Copies of all lines containing the string "Korea" are needed from the data below.

• **Records for processing**
§

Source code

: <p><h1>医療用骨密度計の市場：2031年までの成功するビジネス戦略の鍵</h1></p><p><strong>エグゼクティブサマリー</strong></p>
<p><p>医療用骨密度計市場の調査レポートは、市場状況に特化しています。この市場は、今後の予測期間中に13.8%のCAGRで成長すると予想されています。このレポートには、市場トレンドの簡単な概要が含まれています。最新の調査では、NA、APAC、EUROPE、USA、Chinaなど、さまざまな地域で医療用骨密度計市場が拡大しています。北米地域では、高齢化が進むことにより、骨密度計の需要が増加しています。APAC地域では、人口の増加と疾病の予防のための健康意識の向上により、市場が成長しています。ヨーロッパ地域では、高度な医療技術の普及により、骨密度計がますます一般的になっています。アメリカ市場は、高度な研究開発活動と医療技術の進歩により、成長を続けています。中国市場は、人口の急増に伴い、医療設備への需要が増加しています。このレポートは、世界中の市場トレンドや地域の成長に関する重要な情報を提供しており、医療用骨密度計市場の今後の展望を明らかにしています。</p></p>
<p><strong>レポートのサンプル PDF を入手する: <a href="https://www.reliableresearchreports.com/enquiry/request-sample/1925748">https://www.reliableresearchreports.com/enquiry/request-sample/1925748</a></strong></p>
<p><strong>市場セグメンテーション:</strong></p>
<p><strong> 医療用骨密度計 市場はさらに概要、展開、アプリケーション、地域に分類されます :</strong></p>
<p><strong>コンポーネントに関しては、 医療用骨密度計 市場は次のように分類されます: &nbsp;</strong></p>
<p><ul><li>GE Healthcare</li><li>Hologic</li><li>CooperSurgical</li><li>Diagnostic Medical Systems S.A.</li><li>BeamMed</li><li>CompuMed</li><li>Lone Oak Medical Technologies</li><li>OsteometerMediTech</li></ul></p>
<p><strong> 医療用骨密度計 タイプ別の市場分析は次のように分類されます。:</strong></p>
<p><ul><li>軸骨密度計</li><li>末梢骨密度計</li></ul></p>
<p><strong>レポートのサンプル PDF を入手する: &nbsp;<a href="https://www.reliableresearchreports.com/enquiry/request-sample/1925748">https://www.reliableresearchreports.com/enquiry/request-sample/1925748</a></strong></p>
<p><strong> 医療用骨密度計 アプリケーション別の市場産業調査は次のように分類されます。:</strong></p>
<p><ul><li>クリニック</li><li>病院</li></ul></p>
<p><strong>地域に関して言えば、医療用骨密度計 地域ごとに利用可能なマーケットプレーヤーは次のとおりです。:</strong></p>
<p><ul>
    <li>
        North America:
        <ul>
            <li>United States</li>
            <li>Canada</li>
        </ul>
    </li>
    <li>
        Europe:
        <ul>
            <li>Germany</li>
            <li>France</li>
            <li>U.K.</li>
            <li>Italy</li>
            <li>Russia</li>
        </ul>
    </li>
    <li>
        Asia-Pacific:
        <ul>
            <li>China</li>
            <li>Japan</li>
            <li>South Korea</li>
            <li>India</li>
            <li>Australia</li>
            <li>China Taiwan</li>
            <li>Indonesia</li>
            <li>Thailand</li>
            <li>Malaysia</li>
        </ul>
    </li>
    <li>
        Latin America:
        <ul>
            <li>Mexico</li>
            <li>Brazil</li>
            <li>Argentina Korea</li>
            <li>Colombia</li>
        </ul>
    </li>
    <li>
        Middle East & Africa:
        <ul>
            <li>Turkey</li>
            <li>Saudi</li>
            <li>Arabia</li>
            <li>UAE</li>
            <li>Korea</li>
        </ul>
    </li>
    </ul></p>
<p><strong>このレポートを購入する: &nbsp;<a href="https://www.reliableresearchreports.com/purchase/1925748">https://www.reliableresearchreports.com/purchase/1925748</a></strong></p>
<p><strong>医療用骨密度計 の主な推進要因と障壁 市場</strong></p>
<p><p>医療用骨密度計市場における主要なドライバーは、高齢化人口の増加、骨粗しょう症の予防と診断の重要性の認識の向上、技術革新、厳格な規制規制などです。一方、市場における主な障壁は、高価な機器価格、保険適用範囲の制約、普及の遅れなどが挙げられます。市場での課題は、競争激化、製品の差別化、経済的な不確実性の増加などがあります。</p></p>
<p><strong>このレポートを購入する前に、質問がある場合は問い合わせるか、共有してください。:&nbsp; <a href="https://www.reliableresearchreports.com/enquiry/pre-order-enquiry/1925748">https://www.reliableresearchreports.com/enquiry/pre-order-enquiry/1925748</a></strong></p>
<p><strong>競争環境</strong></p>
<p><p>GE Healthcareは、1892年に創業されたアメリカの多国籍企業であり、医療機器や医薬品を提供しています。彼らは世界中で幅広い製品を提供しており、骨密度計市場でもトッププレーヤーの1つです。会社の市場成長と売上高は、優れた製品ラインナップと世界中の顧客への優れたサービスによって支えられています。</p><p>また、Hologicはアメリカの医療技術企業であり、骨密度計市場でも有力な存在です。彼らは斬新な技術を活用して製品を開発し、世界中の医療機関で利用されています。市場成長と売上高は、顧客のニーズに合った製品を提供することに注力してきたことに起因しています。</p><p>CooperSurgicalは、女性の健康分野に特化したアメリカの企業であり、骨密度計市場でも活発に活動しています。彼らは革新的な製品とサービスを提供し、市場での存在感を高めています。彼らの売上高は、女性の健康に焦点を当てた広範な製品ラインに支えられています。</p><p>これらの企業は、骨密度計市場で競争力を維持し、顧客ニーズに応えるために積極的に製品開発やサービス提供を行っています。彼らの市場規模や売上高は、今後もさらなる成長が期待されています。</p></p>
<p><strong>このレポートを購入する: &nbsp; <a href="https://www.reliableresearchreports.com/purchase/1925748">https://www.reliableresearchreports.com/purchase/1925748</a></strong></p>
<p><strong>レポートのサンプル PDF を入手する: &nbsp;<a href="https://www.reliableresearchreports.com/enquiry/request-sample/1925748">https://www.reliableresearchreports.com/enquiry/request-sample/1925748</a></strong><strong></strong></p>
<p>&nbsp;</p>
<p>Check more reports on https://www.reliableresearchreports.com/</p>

§

• **Answer to this task**
            <li>South Korea</li>
            <li>Argentina Korea</li>
            <li>Korea</li>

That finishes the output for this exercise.